Ma il 9 luglio del 2018 il club rossonero passò ancora di mano. Il signor Li non era riuscito a restituire il prestito ricevuto e il fondo americano aveva avviato il processo di escussione appena un anno e due mesi dopo il precedente “closing”. Entrava in scena ufficialmente Elliott, che prendeva le redini del Milan con la Project Redblack di cui Blue Skye era socio di minoranza con il 4,27%. Ci fu il cambio di dirigenti, la nomina di Ivan Gazidis amministratore delegato e Paolo Scaroni presidente.

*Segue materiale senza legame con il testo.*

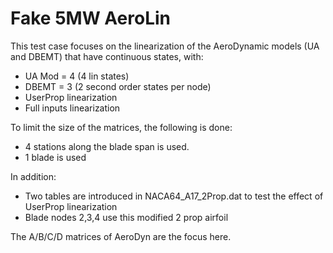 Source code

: # Fake 5MW AeroLin

This test case focuses on the linearization of the AeroDynamic models (UA and DBEMT) that have continuous states, with:

 - UA Mod = 4 (4 lin states)
 - DBEMT = 3  (2 second order states per node)
 - UserProp linearization
 - Full inputs linearization

To limit the size of the matrices, the following is done:
  - 4 stations along the blade span is used.
  - 1 blade is used

In addition: 

  - Two tables are introduced in NACA64_A17_2Prop.dat to test the effect of UserProp linearization
  - Blade nodes 2,3,4 use this modified 2 prop airfoil


The A/B/C/D matrices of AeroDyn are the focus here.
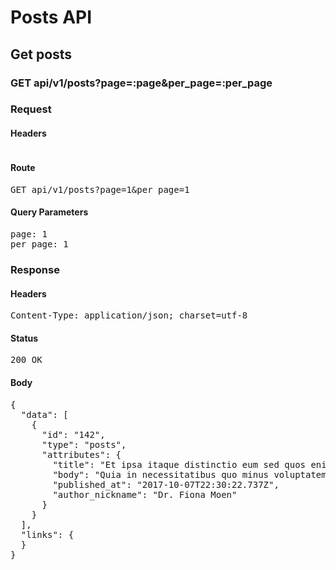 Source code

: # Posts API

## Get posts

### GET api/v1/posts?page=:page&amp;per_page=:per_page
### Request

#### Headers

<pre></pre>

#### Route

<pre>GET api/v1/posts?page=1&amp;per_page=1</pre>

#### Query Parameters

<pre>page: 1
per_page: 1</pre>

### Response

#### Headers

<pre>Content-Type: application/json; charset=utf-8</pre>

#### Status

<pre>200 OK</pre>

#### Body

<pre>{
  "data": [
    {
      "id": "142",
      "type": "posts",
      "attributes": {
        "title": "Et ipsa itaque distinctio eum sed quos enim.",
        "body": "Quia in necessitatibus quo minus voluptatem sequi culpa cum.",
        "published_at": "2017-10-07T22:30:22.737Z",
        "author_nickname": "Dr. Fiona Moen"
      }
    }
  ],
  "links": {
  }
}</pre>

E dopo aver risanato economicamente il club sono arrivati anche successi in campo con lo scudetto del 2022.

Stesso anno in cui è stato l’ex presidente Yonghong Li a intentare una causa di risarcimento contro la Rossoneri Sport, società proprietaria del Milan e contro Elliott, ottenendo il sequestro di 364 milioni, (misura temporanea poi revocata), pari alla differenza fra il valore del Milan al momento dell’escussione del pegno da parte del fondo e il suo debito.

Altra svolta nel maggio del 2022: in Piazza Duomo, mischiato ai tifosi festanti per la vittoria del campionato, si scorgeva la sagoma di Gerry Cardinale che di lì a poco avrebbe acquistato con il fondo di investimenti RedBird il 99,93% delle quote rossonere. Il socio di minoranza Blue Skye contesterà l’operazione affermando di averla appreso solo dai giornali, aggiungendo che con una differente vendita si potesse strappare un prezzo migliore.

E il 27 gennaio 2023, all’indomani dei primi blitz della Guardia di finanza in studi legali milanesi per far luce sull’acquisto del Milan nel 2022 da parte di RedBird, le società lussemburghesi Rossoneri Sport e Project Redblack hanno spostato alle Isole Cayman e in Delaware, nel patrimonio di altre due società riconducibili sempre a Elliott, 515 milioni di euro in denaro e altri 541 milioni in obbligazioni. Il resto è storia di questi giorni. Con la dirigenza all’americana che appare indebolita dal nuovo terremoto giudiziario.